I walked to the gym today.
Headphones in, no music playing just silence that I wear like armor.
Because if a woman walks without pretending to be busy, the world takes it as an invitation.
And still, it doesn’t stop them.
The catcalls slice through the air. Whistles echo like mockery. Eyes crawl across my skin as if they have a right to it. They will say as they always do —
“She shouldn’t have worn that.”
“She shouldn’t have walked there.”
“She was asking for it.”
I wasn’t asking for anything.
But in this world, a woman’s existence is treated like consent.
We are told to shrink our presence, to mute our laughter, to walk quickly, eyes down, keys in hand as if safety is a ritual we can perform to keep ourselves alive.
We memorize escape routes, we calculate which side of the street feels safer, we learn to smile just enough not to anger, but not enough to invite.
We call this living.
Even the gym, a place that’s supposed to make you stronger, teaches you weakness.
I go early when it’s mostly women because we know the hours when it’s “safe.” We show up like ghosts before the men come in, because once they do, the air shifts.
Their eyes strip you before your sweat even begins.
They stare, they comment, they laugh.
“I just looked, I didn’t touch.”
“She’s too big for the gym.”
“She shouldn’t wear that.”
And suddenly, I’m forced to explain why I’m here as though my body needs permission to exist in a place designed to change it.
Yes, I’ve gained weight.
Yes, I’m trying.
No, I don’t hate myself enough to need your approval.
But they won’t hear that.
They only see what their entitlement allows them to.
And we , women are left explaining, apologizing, surviving.
At work, the same rules apply.
You don’t smile too much. You don’t make eye contact too long. You don’t laugh too loudly. Because a smile becomes an invitation. A glance becomes permission.
“She was flirting.”
“She led him on.”
“She tempted him.”
And when you refuse the advances, when you say no, when you demand to be treated like a person you’re labeled difficult. Unfriendly. Ungrateful.
I’ve had to explain to men that I don’t like my boss. That I’m not trying to seduce him. That I just want to do my job.
But pride male pride is fragile. And when rejected, it breaks into revenge.
You lose your job, your peace, your reputation.
You become the problem. You endure the stares, the whispers, the invisible hand that tries to push you back into your “place.” And even when you make it, they still ask “Who did she sleep with to get there?”
And dating , dating makes it all the more difficult.
You have to act a certain way, speak softly, dim your strength just enough so they can call it feminine. You have to nearly grovel, just so they can label it as “submissive.” Because that’s what they want, control.
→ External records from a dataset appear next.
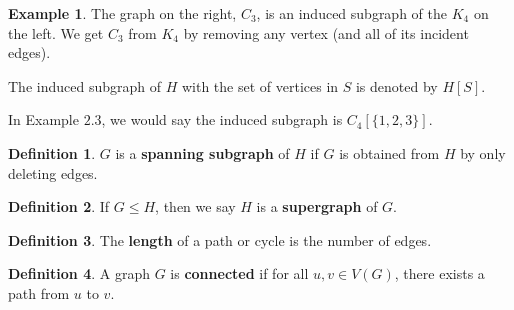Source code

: \documentclass[12pt]{article}
\theoremstyle{definition}
\newtheorem{defn}{Definition}[section]
\newtheorem{ex}{Example}[section]
\begin{document}
\begin{graybox}
    \begin{ex}
    The graph on the right, $C_3$, is an induced subgraph of the $K_4$ on the left. We get $C_3$ from $K_4$ by removing any vertex (and all of its incident edges).
    \center
\hspace{32pt}
    \end{ex}
\end{graybox}

The induced subgraph of $H$ with the set of vertices in $S$ is denoted by $H[S]$.

In Example $2.3$, we would say the induced subgraph is $C_4[\{1,2,3\}]$.

\begin{bluebox}
    \begin{defn}
        $G$ is a \textbf{spanning subgraph} of $H$ if $G$ is obtained from $H$ by only deleting edges.
    \end{defn}
\end{bluebox}

\begin{bluebox}
    \begin{defn}
        If $ G \leq H$, then we say $H$ is a \textbf{supergraph} of $G$.
    \end{defn}
\end{bluebox}

\begin{bluebox}
    \begin{defn}
    The \textbf{length} of a path or cycle is the number of edges.
\end{defn}
\end{bluebox}

\begin{bluebox}
    \begin{defn}
        A graph $G$ is \textbf{connected} if for all $u,v \in V(G)$, there exists a path from $u$ to $v$.
    \end{defn}
\end{bluebox}
\end{document}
A weaker gender, they say.
But go to the dating sites, scroll through the prompts of the so-called alpha males they want women without opinions, puppets they can pull by invisible strings. Women they can beat and still say it’s love. Women they can silence, belittle, or kill, all justified by a single poisonous thought: She talked back.
She earned more than me.
She forgot who’s in charge.
To them, we’re not partners , we’re property. The obedient wife, the compliant toy, the foolish girl whose voice fades with every “yes” she’s forced to say.
We are told to be careful.
We are told to adjust.
We are told to be strong, but never loud.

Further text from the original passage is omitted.